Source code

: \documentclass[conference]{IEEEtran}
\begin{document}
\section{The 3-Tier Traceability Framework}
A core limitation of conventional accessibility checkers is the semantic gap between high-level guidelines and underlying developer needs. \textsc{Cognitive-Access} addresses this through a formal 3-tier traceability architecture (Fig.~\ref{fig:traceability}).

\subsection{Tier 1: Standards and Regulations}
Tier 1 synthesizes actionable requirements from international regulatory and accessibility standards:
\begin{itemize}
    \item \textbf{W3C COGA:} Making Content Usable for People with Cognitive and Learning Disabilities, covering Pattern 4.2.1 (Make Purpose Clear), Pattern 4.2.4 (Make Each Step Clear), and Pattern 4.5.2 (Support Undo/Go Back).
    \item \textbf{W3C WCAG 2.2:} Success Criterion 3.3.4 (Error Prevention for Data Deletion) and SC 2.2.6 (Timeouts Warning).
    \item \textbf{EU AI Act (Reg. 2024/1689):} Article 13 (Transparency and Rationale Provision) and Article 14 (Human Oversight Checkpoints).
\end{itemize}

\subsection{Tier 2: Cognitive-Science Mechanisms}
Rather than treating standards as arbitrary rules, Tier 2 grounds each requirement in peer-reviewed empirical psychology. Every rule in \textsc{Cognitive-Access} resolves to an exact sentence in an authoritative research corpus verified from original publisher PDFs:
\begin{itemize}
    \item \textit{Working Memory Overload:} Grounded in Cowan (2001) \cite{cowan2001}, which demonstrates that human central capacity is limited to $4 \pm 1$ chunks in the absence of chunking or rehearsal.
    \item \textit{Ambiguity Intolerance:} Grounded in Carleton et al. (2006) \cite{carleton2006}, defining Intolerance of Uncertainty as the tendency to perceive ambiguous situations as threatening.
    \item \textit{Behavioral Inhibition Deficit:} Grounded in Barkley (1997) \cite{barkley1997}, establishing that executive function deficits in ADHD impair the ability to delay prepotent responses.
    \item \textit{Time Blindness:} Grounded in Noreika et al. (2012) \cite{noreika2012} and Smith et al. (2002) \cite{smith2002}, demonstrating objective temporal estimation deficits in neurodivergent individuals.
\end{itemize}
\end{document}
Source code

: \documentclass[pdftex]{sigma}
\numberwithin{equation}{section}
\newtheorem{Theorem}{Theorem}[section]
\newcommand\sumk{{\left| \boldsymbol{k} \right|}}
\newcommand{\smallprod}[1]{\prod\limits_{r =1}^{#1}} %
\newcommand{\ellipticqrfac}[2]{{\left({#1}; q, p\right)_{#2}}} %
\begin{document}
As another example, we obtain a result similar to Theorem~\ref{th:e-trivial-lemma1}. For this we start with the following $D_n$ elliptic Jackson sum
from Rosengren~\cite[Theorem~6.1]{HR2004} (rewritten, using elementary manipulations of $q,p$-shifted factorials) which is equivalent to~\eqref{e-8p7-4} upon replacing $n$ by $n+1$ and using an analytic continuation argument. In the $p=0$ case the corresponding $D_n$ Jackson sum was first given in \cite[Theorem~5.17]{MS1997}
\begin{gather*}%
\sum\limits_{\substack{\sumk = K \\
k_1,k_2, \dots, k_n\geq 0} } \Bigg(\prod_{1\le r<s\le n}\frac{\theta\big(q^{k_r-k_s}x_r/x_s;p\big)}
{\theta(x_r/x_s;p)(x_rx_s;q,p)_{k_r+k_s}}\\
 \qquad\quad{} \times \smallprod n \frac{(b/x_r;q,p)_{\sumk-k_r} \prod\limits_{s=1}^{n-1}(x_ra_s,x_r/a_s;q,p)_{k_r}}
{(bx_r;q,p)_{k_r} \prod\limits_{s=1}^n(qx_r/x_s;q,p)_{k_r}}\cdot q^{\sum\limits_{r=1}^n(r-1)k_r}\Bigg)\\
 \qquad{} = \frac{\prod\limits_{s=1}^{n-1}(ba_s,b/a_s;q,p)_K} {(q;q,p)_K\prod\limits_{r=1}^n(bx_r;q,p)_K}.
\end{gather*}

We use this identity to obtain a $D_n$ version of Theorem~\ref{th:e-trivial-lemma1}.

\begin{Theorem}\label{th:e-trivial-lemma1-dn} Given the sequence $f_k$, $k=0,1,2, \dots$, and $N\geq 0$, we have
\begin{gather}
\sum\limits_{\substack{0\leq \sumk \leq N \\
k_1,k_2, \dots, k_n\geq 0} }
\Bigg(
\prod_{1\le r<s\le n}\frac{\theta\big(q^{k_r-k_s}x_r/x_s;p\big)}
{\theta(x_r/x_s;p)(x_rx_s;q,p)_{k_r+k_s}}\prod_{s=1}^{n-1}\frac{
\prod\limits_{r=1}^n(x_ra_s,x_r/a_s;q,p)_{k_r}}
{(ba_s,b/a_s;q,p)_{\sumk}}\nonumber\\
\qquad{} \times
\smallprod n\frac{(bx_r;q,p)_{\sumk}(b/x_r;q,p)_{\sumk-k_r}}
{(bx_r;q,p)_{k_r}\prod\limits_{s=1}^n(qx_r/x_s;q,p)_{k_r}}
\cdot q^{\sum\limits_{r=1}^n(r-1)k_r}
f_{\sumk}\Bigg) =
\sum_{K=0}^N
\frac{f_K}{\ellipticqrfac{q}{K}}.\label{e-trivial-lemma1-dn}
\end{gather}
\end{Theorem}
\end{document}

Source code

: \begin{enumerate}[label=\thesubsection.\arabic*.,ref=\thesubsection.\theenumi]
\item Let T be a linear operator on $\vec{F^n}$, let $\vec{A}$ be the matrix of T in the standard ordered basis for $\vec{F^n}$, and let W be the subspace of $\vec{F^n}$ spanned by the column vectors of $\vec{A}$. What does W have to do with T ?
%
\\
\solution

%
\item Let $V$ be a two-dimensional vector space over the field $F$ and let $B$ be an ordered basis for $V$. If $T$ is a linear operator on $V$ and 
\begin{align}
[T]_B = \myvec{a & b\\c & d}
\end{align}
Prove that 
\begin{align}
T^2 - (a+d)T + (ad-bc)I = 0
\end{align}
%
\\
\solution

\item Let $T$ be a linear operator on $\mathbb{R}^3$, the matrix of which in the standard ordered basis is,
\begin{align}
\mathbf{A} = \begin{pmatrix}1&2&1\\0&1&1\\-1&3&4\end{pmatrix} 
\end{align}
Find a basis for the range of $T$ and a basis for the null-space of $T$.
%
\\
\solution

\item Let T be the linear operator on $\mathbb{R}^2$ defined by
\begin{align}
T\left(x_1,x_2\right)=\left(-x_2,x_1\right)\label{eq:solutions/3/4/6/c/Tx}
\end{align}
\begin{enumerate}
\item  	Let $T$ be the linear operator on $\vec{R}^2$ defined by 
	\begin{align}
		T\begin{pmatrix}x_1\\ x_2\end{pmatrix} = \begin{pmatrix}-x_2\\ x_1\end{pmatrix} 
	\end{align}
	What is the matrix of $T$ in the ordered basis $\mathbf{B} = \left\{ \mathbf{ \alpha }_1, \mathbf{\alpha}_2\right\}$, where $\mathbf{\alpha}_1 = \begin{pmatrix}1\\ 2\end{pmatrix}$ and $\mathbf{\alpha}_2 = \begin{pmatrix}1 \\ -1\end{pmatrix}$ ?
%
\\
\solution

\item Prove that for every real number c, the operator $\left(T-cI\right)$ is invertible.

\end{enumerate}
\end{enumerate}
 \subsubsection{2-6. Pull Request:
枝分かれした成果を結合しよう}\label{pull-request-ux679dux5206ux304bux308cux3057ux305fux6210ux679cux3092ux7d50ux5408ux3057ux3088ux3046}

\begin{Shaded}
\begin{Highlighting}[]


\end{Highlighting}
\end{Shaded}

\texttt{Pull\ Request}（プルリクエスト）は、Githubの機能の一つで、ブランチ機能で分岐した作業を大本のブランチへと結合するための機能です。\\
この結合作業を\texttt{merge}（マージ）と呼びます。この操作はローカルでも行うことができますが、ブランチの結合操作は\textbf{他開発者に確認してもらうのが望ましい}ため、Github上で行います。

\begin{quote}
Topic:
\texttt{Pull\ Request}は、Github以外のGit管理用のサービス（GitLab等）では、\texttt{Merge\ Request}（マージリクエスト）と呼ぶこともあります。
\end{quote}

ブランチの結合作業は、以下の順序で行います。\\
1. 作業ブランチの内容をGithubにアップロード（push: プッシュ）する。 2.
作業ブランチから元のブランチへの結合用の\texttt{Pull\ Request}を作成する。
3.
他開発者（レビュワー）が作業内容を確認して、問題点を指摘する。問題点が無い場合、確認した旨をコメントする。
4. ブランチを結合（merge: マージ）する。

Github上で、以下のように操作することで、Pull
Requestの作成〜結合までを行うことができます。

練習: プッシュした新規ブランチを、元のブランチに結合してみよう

* [PROBLEM DETAILS] Check each line of the listing for "gather". Show those that have it.

* [EXPECTED ANSWER]
\begin{gather*}%
\end{gather*}
\begin{gather}
\end{gather}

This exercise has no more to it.